__Exercise prompt__. Return only the line containing "- 常用于临时文件清理" and each line after it, exactly as written, through the end of the records.

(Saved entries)
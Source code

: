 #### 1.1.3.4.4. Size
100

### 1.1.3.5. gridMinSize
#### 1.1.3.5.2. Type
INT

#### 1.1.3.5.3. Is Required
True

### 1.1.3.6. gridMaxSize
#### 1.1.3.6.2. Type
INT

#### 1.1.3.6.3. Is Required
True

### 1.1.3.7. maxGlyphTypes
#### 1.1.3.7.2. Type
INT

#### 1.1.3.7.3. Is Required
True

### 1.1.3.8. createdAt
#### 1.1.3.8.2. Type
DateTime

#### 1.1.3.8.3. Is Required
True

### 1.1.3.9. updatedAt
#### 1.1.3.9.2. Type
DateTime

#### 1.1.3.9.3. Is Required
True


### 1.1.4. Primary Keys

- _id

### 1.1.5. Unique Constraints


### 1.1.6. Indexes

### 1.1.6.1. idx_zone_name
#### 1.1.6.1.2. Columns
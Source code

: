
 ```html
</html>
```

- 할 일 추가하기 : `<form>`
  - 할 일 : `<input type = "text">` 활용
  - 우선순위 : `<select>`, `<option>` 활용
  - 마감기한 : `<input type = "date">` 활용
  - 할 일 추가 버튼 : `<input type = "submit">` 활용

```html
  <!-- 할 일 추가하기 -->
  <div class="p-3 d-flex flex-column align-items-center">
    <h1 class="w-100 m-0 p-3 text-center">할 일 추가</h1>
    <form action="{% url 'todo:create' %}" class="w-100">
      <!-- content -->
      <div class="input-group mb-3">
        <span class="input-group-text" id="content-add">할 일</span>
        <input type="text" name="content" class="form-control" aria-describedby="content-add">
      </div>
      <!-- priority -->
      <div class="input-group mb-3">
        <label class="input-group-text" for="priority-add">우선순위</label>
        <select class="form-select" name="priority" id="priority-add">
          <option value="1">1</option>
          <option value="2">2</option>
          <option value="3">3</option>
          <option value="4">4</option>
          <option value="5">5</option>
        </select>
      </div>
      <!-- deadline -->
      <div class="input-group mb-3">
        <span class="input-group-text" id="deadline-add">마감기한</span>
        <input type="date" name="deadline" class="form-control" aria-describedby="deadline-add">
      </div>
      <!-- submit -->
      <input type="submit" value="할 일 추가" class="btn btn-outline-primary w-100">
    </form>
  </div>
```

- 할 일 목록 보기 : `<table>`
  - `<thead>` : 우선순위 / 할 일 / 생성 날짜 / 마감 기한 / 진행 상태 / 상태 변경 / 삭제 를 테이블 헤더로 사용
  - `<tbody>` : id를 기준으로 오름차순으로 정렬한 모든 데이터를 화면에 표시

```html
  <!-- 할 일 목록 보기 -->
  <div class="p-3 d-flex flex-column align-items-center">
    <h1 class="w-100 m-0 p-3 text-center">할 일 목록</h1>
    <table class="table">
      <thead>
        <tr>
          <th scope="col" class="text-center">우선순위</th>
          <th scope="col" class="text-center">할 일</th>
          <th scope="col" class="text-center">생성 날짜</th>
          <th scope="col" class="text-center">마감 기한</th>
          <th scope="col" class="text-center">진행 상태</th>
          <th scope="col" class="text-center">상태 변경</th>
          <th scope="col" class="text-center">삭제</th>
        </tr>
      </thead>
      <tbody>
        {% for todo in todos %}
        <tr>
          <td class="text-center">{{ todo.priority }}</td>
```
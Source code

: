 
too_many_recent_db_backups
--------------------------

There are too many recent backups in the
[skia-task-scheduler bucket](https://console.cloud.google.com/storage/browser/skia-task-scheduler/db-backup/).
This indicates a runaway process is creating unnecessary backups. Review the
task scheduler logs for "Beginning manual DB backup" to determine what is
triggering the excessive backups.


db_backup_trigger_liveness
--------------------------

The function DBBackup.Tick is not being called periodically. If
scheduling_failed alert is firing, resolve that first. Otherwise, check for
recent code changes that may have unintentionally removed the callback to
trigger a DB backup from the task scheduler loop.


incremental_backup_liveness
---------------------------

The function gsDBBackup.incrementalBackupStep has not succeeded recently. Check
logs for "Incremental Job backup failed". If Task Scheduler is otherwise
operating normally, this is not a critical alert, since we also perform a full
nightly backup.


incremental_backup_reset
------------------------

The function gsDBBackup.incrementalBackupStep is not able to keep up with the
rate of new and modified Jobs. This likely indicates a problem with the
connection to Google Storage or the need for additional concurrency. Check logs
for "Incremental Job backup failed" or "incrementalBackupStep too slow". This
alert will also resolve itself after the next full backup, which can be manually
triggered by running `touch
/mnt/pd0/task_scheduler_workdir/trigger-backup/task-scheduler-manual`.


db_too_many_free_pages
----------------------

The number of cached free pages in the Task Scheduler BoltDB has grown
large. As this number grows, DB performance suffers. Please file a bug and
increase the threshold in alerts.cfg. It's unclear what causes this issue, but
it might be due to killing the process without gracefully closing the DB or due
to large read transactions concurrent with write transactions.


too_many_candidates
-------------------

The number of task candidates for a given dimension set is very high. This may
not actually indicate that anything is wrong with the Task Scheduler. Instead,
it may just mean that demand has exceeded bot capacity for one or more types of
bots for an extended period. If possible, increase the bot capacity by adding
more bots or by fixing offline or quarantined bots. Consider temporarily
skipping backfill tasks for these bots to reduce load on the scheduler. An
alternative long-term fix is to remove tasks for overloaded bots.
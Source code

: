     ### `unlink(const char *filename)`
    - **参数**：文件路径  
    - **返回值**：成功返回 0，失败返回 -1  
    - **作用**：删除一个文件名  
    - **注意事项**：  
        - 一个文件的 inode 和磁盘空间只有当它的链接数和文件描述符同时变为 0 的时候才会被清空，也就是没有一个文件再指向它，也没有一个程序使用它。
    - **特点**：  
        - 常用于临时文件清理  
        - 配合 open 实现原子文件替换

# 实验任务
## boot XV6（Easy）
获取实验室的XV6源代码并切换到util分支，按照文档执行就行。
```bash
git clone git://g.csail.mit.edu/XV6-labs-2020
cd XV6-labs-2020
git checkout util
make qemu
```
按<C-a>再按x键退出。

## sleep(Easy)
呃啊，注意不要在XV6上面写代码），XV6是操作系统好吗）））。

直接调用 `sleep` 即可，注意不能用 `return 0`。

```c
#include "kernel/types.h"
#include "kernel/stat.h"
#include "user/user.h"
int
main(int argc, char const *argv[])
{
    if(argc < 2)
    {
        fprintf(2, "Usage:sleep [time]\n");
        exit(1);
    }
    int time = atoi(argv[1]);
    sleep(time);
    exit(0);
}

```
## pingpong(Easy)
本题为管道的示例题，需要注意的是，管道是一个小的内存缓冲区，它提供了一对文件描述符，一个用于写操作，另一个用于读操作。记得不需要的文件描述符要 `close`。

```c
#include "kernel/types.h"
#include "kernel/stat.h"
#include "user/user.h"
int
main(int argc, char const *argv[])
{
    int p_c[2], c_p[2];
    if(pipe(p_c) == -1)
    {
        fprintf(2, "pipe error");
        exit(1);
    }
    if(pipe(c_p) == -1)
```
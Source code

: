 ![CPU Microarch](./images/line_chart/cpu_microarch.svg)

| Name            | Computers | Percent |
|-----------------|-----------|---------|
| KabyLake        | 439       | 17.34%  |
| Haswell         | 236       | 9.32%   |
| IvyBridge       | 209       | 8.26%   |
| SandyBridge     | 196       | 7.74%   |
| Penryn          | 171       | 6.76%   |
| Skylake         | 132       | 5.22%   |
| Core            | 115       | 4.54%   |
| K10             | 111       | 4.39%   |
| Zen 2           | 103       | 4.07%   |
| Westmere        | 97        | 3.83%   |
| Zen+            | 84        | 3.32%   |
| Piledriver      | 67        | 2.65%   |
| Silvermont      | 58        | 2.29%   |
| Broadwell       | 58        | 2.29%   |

__Solution to the exercise__.
        - 常用于临时文件清理  
        - 配合 open 实现原子文件替换

# 实验任务
## boot XV6（Easy）
获取实验室的XV6源代码并切换到util分支，按照文档执行就行。
```bash
git clone git://g.csail.mit.edu/XV6-labs-2020
cd XV6-labs-2020
git checkout util
make qemu
```
按<C-a>再按x键退出。

## sleep(Easy)
呃啊，注意不要在XV6上面写代码），XV6是操作系统好吗）））。

直接调用 `sleep` 即可，注意不能用 `return 0`。

```c
#include "kernel/types.h"
#include "kernel/stat.h"
#include "user/user.h"
int
main(int argc, char const *argv[])
{
    if(argc < 2)
    {
        fprintf(2, "Usage:sleep [time]\n");
        exit(1);
    }
    int time = atoi(argv[1]);
    sleep(time);
    exit(0);
}

```
## pingpong(Easy)
本题为管道的示例题，需要注意的是，管道是一个小的内存缓冲区，它提供了一对文件描述符，一个用于写操作，另一个用于读操作。记得不需要的文件描述符要 `close`。

```c
#include "kernel/types.h"
#include "kernel/stat.h"
#include "user/user.h"
int
main(int argc, char const *argv[])
{
    int p_c[2], c_p[2];
    if(pipe(p_c) == -1)
    {
        fprintf(2, "pipe error");
        exit(1);
    }
    if(pipe(c_p) == -1)
```
Source code

: ![CPU Microarch](./images/line_chart/cpu_microarch.svg)

| Name            | Computers | Percent |
|-----------------|-----------|---------|
| KabyLake        | 439       | 17.34%  |
| Haswell         | 236       | 9.32%   |
| IvyBridge       | 209       | 8.26%   |
| SandyBridge     | 196       | 7.74%   |
| Penryn          | 171       | 6.76%   |
| Skylake         | 132       | 5.22%   |
| Core            | 115       | 4.54%   |
| K10             | 111       | 4.39%   |
| Zen 2           | 103       | 4.07%   |
| Westmere        | 97        | 3.83%   |
| Zen+            | 84        | 3.32%   |
| Piledriver      | 67        | 2.65%   |
| Silvermont      | 58        | 2.29%   |
| Broadwell       | 58        | 2.29%   |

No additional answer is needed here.